All’inversione di tendenza sul cambio ha contribuito un intervista di ieri sera di Lane, nella quale il capo economista ECB ha dichiarato che il cambio non è un obiettivo diretto della Banca Centrale, ma il suo livello è importante, per l’impatto che ha sulle previsioni macroeconomiche e quindi sulla stance di politica monetaria. E’ la prima volta, da parecchio tempo, che il cambio ritrova spazio nella retorica ECB, e il mercato lo ha giustamente preso come un segnale che il recente movimento sta innervosendo il board.
Anche l’inattesa debolezza delle retail sales tedesche di Luglio può aver contribuito al ritracciamento. Il calo (-0.9% da prec -1.9% e vs attese per +0.5%) e continuato nonostante sia entrato in vigore il taglio dell’IVA del 3%, che dovrebbe aver indotto i consumatori a ritardare gli acquisti da Giugno a Luglio.
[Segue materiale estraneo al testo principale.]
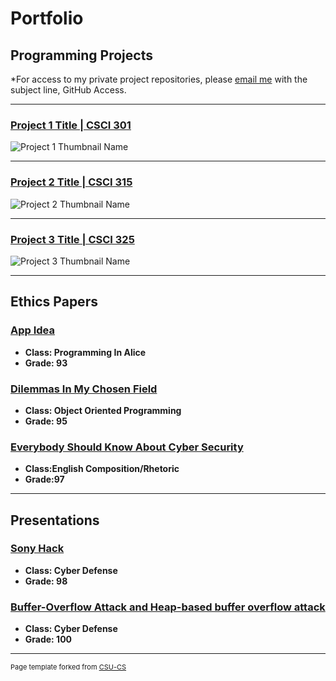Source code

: Portfolio
=========

Programming Projects
--------------------

*For access to my private project repositories, please [email me](mailto:example@csustudent.net?subject=GitHub%20Access) with the subject line, GitHub Access.

---
### [Project 1 Title | CSCI 301](project1)

![Project 1 Thumbnail Name](images/dummy_thumbnail.jpg)

---
### [Project 2 Title | CSCI 315](project1)

![Project 2 Thumbnail Name](images/dummy_thumbnail.jpg)

---
### [Project 3 Title | CSCI 325](project1)

![Project 3 Thumbnail Name](images/dummy_thumbnail.jpg)

---

Ethics Papers
-------------

### [App Idea](pdf/Ethics_Paper_1.pdf)

-   **Class: Programming In Alice**  
-   **Grade: 93**

### [Dilemmas In My Chosen Field](pdf/Object_Oriented_Ethics_Paper_2.pdf)

-   **Class: Object Oriented Programming** 
-   **Grade: 95**

### [Everybody Should Know About Cyber Security](pdf/Paper_2.pdf)

-   **Class:English Composition/Rhetoric** 
-   **Grade:97**

---

Presentations
-------------

### [Sony Hack](pdf/Sony_hack.pdf)

- **Class: Cyber Defense** 
- **Grade: 98**


### [Buffer-Overflow Attack and Heap-based buffer overflow attack](pdf/Buffer-Overflow_Attack_and_Heap-based_buffer_overflow_attack.pdf)

- **Class: Cyber Defense** 
- **Grade: 100**

---

<p style="font-size:11px">Page template forked from <a href="https://github.com/csu-cs/csci-portfolio">CSU-CS</a></p>
<!-- Remove above link if you don't want to attributive -->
Però bisogna considerare l’impatto del taglio sui valori nominali.

Sta di fatto che gli indici EU hanno messo a segno un bel catch up rispetto a quelli USA, in un contesto di rendimenti in calo, mentre la forza del Dollaro ha impattato sui metalli preziosi, in robusto calo rispetto ai massimi di ieri, e sulle commodities.
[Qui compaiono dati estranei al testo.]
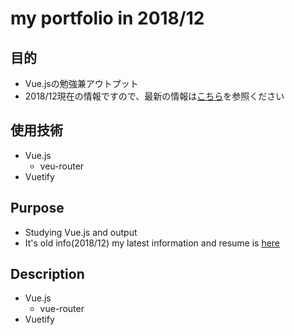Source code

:# my portfolio in 2018/12

## 目的

- Vue.jsの勉強兼アウトプット
- 2018/12現在の情報ですので、最新の情報は[こちら](https://github.com/kazuki5555/Resume)を参照ください

## 使用技術

- Vue.js
  - veu-router
- Vuetify

## Purpose

- Studying Vue.js and output
- It's old info(2018/12) my latest information and resume is [here](https://github.com/kazuki5555/Resume)

## Description

- Vue.js
  - vue-router
- Vuetify

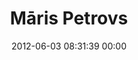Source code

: ---
title: "Māris Petrovs"
date: 2012-06-03 08:31:39 00:00
permalink: /maris
twitter: "http://www.twitter.com/#!/marispetrovs"
likes: [582,646]
id: 841
gravatar: "http://www.gravatar.com/avatar/6c7d3d7ab7ed4e5fd84b97f1c15f13de"
---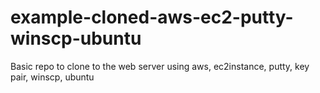 # example-cloned-aws-ec2-putty-winscp-ubuntu
Basic repo to clone to the web server using aws, ec2instance, putty, key pair, winscp, ubuntu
Nel primo pomeriggio l’ADP survey, antipasto del labour market report USA di Agosto in pubblicazione Venerdì, ha deluso parecchio (+428.000 nuovi occupati, da precedenti +212.000, e vs attese per 1 mln). Ma di recente ADP ha sottostimato i payrolls di un margine tale che l’impatto è stato nullo, anzi dopo un breve ripiegamento il $ ha guadagnato altro terreno.
Wall street è partita in positivo, e nonostante un po’ di prese di beneficio su Tesla, Apple (dopo i fasti dello split) e qualche altro nome che hanno mandato il Nasdaq temporaneamente in rosso, ed il deciso cambio di direzione del $, non ha mai dato l’impressione di voler ritracciare con convinzione.

La chiusura europea vede gli indici mostrare ottimi guadagni, anche se in realtà, a differenza di quelli USA, questi restano nei range che li hanno contenuto negli ultimi 3 mesi, con solo il Dax sembra bussare al limite superiore. I cali dei rendimenti sono significativi sui governativi europei, senza grosse distinzioni tra core e periferia. Dopo il fallimento a 1.20 e le parole di Lane, le prese di beneficio sull’€ si sono fatte insistenti. In generale il Dollar index col movimento di oggi conferma un segnali di inversione di breve disegnato ieri (un “hammer”).

Non che la cosa preoccupi più di tanto Wall Street, che ha accelerato al rialzo dopo la chiusura europea. L’S&P guadagna più dell’1%, e il vix? Sale.
Quanto esposto sopra ne trae ulteriore supporto.